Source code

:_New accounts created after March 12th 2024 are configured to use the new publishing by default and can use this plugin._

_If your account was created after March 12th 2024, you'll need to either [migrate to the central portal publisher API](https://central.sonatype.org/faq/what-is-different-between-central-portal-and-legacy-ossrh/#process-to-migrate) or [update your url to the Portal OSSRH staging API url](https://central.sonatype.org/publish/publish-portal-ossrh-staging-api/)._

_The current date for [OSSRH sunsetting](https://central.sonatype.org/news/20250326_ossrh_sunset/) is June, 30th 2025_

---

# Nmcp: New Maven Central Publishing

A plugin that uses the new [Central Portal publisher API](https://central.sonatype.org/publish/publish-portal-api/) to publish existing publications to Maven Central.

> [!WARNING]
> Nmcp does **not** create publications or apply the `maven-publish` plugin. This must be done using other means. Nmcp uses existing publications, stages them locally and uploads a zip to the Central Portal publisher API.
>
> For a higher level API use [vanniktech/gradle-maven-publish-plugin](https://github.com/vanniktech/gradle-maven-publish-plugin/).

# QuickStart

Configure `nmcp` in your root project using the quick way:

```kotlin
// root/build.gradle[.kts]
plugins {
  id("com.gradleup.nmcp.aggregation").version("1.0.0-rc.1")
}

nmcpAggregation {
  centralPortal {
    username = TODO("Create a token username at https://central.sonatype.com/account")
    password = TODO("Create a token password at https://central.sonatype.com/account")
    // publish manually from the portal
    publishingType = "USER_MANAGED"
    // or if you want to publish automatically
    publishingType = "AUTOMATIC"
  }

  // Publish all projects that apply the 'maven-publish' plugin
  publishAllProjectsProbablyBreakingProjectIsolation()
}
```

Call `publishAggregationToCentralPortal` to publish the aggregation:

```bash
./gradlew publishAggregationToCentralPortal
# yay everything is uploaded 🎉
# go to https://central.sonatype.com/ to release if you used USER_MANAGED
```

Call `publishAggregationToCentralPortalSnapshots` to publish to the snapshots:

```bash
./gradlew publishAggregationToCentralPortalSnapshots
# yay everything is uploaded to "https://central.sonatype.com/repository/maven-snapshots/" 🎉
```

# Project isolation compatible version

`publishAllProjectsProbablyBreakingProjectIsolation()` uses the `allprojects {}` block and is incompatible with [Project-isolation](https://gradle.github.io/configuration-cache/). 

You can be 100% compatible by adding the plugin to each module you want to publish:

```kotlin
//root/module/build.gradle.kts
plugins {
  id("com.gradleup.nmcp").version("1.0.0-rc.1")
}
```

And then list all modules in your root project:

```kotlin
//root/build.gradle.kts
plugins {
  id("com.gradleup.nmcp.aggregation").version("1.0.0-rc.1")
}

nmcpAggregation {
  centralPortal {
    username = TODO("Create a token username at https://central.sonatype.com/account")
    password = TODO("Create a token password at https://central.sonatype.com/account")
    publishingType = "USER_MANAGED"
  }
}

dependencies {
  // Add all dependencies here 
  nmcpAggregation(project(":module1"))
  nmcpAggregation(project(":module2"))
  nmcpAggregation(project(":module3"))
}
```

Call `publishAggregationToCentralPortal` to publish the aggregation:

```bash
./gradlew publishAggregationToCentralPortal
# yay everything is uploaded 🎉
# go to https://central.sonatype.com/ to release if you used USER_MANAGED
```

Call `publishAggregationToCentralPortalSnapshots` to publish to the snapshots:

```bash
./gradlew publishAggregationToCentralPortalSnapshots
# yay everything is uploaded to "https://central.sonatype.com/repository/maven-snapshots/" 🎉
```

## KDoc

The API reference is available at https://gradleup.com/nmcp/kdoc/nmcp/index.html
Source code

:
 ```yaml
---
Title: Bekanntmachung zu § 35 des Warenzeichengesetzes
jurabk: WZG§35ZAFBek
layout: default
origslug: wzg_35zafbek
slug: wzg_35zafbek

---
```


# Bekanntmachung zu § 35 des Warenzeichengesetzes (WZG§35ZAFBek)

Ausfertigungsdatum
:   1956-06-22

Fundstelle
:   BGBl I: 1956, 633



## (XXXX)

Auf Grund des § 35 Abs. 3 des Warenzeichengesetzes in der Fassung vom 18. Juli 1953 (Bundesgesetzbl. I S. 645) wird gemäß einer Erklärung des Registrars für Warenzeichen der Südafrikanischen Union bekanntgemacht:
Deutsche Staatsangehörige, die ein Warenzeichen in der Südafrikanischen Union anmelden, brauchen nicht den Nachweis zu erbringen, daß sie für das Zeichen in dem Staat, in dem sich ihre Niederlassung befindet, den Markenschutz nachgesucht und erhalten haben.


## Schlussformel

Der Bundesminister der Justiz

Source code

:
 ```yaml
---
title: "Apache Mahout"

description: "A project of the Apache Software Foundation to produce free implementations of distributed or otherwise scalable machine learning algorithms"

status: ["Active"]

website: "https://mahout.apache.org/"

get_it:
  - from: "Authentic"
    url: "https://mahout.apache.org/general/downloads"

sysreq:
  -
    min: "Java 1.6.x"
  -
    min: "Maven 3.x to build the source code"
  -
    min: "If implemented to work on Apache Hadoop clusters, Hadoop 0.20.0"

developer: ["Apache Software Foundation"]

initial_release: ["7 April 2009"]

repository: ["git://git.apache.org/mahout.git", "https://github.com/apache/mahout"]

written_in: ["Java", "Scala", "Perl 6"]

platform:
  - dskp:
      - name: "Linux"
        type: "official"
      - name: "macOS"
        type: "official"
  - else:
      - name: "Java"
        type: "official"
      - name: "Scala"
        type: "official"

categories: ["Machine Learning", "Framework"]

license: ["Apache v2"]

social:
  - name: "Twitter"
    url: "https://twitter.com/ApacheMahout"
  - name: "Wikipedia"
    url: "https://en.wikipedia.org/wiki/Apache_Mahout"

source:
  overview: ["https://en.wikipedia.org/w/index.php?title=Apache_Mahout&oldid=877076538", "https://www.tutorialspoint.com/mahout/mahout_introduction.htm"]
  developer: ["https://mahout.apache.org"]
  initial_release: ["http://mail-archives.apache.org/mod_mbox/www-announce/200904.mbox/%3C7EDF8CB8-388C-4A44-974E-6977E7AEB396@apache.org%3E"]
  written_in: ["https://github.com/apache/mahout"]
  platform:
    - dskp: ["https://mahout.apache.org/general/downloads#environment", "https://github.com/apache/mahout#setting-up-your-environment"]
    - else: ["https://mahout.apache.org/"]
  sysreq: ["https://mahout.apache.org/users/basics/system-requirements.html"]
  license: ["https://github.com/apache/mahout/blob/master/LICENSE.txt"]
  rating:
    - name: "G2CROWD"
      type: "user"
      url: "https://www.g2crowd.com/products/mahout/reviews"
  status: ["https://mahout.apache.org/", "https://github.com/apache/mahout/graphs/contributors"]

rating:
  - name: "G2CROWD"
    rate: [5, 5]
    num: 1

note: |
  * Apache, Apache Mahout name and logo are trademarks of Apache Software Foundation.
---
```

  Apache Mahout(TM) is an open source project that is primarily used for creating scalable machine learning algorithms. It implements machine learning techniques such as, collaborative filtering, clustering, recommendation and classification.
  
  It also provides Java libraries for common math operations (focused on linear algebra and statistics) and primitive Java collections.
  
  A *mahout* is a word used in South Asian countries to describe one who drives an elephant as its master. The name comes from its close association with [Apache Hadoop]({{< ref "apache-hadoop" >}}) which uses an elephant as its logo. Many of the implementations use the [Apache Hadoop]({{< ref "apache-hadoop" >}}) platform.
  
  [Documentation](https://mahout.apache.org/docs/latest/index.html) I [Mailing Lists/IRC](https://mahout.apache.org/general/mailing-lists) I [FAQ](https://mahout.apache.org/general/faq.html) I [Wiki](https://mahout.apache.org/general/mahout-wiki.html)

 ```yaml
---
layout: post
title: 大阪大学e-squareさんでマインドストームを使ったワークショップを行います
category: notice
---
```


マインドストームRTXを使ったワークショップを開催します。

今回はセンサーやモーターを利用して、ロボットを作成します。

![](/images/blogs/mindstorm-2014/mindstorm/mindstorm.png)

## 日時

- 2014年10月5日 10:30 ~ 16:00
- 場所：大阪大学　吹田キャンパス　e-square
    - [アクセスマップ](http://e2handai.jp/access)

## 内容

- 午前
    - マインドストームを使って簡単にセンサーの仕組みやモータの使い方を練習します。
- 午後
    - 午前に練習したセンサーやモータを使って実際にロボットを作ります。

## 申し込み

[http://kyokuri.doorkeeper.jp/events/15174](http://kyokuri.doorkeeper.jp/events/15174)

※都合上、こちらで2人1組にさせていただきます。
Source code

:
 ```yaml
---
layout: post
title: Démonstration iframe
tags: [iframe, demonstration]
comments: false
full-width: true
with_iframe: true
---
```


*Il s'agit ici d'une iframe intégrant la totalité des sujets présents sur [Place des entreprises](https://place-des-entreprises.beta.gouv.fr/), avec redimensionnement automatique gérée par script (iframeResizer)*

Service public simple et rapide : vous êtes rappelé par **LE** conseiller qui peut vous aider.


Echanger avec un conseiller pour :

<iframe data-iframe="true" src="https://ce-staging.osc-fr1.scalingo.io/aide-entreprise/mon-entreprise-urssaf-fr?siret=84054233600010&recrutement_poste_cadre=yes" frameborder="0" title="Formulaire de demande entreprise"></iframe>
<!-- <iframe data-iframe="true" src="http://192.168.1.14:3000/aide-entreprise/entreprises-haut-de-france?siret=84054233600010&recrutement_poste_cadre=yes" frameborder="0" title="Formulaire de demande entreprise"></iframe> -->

_ _ _

◆ The problem
Read the entries above, then pull out the lines that include "Warenzeichengesetzes".

◆ Response
Title: Bekanntmachung zu § 35 des Warenzeichengesetzes
# Bekanntmachung zu § 35 des Warenzeichengesetzes (WZG§35ZAFBek)
Auf Grund des § 35 Abs. 3 des Warenzeichengesetzes in der Fassung vom 18. Juli 1953 (Bundesgesetzbl. I S. 645) wird gemäß einer Erklärung des Registrars für Warenzeichen der Südafrikanischen Union bekanntgemacht:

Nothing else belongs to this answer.